Ähnlich beurteilt Markus Wallner von der Commerzbank die Lage. „Ab dem Sommer wird es nicht mehr so steil bergauf gehen“, meint er. „Die Inflationssorgen dürften zunehmen, getrieben auch durch Lieferengpässe wie bei den Halbleiter-Chips. Die Konjunktur frisst ein Stück weit sich selber.“ Für das zweite Quartal ist er aber noch optimistisch: „Die Bilanzsaison läuft hervorragend, so viele Gewinnanhebungen wie in den Berichten fürs erste Quartal hat es seit Jahren nicht gegeben. Auch für das zweite Quartal erwarten wir gute Ergebnisse, zumal einige Unternehmen von den Preissteigerungen profitieren, aber das wird dann auslaufen.“
Anleger werden bei Krisen-Gewinnern vorsichtiger
Merklich vorsichtiger werden Anleger schon jetzt bei Aktien von Unternehmen, die zu den Gewinnern der Coronakrise gehören. Die Anteilsscheine der Online-Essensbestellplattform Delivery Hero und des Softwareherstellers Teamviewer, der vom Homeoffice-Trend profitiert, notierten am Mittwoch weiter im Minus, nachdem sie bereits am Vortag kräftig Federn gelassen hatten. Die Fortschritte bei den Impfungen und die wachsende Hoffnung auf eine Lockerung der Corona-Regeln haben Zweifel geweckt, ob die Firmen ihr hohes Wachstumstempo halten können.

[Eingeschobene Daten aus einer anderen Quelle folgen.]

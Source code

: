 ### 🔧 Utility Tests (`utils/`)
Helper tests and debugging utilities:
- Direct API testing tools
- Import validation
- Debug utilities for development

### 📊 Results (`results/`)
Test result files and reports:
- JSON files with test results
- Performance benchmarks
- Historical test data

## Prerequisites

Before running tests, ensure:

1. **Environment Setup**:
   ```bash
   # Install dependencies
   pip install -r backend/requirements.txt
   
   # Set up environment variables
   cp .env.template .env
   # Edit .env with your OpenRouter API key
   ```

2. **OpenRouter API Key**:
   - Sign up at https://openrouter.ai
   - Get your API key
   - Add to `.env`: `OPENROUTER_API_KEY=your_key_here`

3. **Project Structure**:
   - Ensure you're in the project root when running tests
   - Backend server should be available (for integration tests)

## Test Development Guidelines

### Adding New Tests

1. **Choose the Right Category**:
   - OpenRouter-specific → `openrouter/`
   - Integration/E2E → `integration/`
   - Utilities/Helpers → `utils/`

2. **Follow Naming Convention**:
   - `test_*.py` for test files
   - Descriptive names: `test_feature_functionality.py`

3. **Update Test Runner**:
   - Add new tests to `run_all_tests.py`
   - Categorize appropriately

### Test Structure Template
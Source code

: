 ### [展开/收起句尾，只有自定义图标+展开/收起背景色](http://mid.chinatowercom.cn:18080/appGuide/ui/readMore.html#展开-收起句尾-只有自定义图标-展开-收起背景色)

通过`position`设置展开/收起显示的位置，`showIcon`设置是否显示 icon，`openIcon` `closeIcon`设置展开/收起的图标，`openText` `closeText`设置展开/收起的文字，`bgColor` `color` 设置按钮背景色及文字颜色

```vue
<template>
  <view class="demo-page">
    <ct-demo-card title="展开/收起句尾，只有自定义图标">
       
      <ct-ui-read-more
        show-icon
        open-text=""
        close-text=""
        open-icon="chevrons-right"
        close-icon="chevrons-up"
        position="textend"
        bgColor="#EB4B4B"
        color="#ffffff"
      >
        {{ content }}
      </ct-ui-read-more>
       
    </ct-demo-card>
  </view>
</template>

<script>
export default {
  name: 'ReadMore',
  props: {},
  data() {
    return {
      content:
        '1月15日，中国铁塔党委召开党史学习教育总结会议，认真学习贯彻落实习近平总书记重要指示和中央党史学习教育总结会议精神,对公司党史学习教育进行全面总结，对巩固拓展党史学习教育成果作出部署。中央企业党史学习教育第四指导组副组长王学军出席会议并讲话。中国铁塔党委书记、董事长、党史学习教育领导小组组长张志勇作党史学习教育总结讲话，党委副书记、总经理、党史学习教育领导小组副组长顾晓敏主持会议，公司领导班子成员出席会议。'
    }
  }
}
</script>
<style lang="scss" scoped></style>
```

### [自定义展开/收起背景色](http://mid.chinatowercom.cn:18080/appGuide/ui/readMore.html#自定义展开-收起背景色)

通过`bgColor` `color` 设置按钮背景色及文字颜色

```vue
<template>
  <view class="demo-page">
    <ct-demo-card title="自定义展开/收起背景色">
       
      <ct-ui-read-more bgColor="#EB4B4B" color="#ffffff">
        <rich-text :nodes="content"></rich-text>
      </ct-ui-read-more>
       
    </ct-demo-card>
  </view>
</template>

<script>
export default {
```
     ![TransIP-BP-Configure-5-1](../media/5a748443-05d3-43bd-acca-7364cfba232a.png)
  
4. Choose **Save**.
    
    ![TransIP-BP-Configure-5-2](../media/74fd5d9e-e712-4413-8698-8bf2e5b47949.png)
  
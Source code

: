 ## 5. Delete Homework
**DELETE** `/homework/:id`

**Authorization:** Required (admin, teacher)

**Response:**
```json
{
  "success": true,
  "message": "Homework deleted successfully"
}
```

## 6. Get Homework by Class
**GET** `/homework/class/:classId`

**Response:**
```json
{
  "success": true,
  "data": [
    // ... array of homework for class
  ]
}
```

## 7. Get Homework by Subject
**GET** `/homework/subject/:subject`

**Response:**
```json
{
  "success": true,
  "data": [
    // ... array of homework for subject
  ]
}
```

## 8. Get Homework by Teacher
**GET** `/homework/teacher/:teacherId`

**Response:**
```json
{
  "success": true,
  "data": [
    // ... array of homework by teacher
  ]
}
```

Bei US-Technologiewerten komme hinzu, dass ihre Attraktivität schon durch leichte Zinssteigerungen geschmälert werde, sagte Sven Lehmann von HQ Truste. „In Phasen steigender Zinsen schlagen sich auch konjunkturabhängige Unternehmen gut. Diese Zykliker sind derzeit noch günstiger als Tech-Aktien – deshalb schichten nun einige Anleger um.“
Gesellschaften ohne Geschäft streben an die Börse
Aufs Börsenparkett streben zunehmend Gesellschaften, die man als Hülle bezeichnen könnte. An der Frankfurter Börse debütierte in dieser Woche eine AG, die weder Produkte noch Dienstleistungen anbietet. Einziger Daseinszweck der Obotech Acquisitions SE ist, ein anderes Unternehmen zu kaufen – wobei das Übernahmeziel nicht feststeht. Trotz dieser Ungewissheit steckten Investoren 200 Millionen Euro in Obotech. Der Börsengang der Gesellschaft liegt voll im Trend: In den USA schafften im vergangenen Jahr über 200 solcher Unternehmen den Sprung aufs Parkett.